The new research findings have been published in a paper in the journal Nature Communications by MIT graduate student Lenan Zhang, postdoctoral associate Xiangyu Li, professor of mechanical engineering Evelyn Wang, and four others.

In order to avoid the problem of salt accumulation, the team created a wick-free system. Their system features a layered design with dark material at the top to absorb the sun’s heat, followed by a thin layer of water that sits above a perforated layer of material, which itself sits above a reservoir of salty or non-potable water like a tank or a pond.

 

After a lot of experimentation, the researchers determined the optimal size of the holes drilled through the perforated material (which was polyurethane during the experiments): 2.5 mm across. During the experiment, the holes were made using a high-pressure waterjet but Li doesn’t rule out the possibility of using other methods to create them.

As the water above the layer gets saltier due to evaporation, the small holes facilitate the exchange of salt between the water on top and the reservoir under. This happens due to the difference in density between the water with accumulated salt on top and the water under it.

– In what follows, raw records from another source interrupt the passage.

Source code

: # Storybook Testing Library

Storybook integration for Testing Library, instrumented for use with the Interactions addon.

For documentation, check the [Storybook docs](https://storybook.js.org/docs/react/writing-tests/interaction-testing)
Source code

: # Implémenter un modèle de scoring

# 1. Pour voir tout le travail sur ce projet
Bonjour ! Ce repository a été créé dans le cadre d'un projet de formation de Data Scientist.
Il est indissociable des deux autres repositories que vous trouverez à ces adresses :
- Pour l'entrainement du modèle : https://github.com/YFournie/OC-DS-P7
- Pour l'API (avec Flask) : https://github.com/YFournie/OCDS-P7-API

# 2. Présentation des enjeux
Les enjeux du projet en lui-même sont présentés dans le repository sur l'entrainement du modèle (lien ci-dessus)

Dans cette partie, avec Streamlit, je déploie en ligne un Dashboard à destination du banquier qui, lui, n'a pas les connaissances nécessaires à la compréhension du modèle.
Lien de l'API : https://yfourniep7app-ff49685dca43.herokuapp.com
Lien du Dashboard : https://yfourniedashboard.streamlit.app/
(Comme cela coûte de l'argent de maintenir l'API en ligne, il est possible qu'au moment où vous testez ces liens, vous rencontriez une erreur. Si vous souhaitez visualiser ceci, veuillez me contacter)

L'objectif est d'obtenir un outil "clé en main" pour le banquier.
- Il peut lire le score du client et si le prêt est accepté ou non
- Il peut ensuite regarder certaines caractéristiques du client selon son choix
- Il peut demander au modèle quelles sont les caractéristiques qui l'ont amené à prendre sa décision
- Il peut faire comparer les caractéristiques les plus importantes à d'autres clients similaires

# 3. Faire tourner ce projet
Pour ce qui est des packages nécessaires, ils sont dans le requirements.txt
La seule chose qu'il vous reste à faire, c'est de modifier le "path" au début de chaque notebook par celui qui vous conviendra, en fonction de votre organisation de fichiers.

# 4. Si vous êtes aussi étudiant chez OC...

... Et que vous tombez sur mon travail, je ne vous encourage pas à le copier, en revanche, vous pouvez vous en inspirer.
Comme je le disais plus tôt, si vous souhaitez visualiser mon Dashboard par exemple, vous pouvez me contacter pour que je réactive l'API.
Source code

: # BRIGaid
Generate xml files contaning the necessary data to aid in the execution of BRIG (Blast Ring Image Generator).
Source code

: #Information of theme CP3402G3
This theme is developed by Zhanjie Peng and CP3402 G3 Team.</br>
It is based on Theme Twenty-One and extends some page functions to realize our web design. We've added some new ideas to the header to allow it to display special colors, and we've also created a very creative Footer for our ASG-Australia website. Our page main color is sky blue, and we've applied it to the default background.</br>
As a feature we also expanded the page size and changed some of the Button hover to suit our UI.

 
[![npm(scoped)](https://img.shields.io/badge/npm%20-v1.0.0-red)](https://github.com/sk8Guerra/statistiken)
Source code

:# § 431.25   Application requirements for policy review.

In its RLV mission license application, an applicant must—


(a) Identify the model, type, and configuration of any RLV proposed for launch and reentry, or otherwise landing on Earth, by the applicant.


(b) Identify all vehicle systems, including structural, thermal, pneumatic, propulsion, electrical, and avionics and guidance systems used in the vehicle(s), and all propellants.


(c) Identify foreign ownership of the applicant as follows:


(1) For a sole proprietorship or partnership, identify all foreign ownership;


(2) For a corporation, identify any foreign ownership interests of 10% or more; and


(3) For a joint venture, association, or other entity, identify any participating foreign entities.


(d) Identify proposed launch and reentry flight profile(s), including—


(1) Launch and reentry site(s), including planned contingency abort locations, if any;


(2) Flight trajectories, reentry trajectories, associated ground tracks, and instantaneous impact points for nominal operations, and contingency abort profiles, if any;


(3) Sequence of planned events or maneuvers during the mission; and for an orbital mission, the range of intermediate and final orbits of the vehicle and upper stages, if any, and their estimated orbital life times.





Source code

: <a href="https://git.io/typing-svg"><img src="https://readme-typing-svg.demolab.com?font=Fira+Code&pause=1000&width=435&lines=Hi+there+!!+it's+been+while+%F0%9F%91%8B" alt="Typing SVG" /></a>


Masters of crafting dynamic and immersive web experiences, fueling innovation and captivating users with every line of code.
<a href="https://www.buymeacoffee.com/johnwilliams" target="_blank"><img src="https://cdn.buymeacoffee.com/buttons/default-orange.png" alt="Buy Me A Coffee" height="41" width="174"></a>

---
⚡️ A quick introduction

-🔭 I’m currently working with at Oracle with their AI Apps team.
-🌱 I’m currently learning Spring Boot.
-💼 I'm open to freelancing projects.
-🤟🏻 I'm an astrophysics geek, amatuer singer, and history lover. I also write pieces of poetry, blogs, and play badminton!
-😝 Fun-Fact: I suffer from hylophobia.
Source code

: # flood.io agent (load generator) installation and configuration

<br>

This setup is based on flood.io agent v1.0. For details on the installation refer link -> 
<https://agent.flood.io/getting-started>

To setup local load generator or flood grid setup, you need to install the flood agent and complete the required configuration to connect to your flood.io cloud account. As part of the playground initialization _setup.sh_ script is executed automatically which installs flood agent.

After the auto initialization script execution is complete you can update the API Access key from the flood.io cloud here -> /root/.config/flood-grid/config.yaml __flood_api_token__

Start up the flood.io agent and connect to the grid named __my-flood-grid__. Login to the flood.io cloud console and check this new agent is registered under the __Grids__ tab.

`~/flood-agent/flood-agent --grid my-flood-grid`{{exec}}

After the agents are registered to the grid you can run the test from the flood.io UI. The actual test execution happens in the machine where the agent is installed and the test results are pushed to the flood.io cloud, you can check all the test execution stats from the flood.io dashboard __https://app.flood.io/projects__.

“When you look at a road on a hot day, you see some wave-like things in the difference, This happens due to the fact that hot air near the surface is hotter, creating a convention flow causing the refraction with which you perceive those ‘waves’. Our device works on a similar premise, based on the different density of the water in the two layers,” explained Li.

“Unlike other designs with reliability issues, we use natural convention, relying on the geometry of the device. It was completely constructed from household materials we sourced through Amazon. By my estimates, it will cost about $4 for one square-meter device,” added Li.

Of course, this device only takes care of one part of the process: evaporation. In order to become a fully working system, it will also need a separate condenser. But Li reckons that a condenser device can be built to be equally as cost-effective as the evaporator.

With ideal conditions, a one square metre device like the one described Li should be able to yield about 6.5 litres of water.

The device isn’t without limitations though: the need for a reservoir like a tank or a pond means that it will be hard to deploy in areas that are truly arid. Instead, it is aimed at being a decentralised desalination and purification solution for families and communities who live in remote areas where geography and other factors make it difficult to access desalinated water from a centralised plant.

Also, the device is likely years away from a stage where it can be mass-produced or deployed as the researchers are still working on improving its operational efficiency and understanding what modifications need to be made based on various environmental and source factors like reservoir water quality, temperature etc.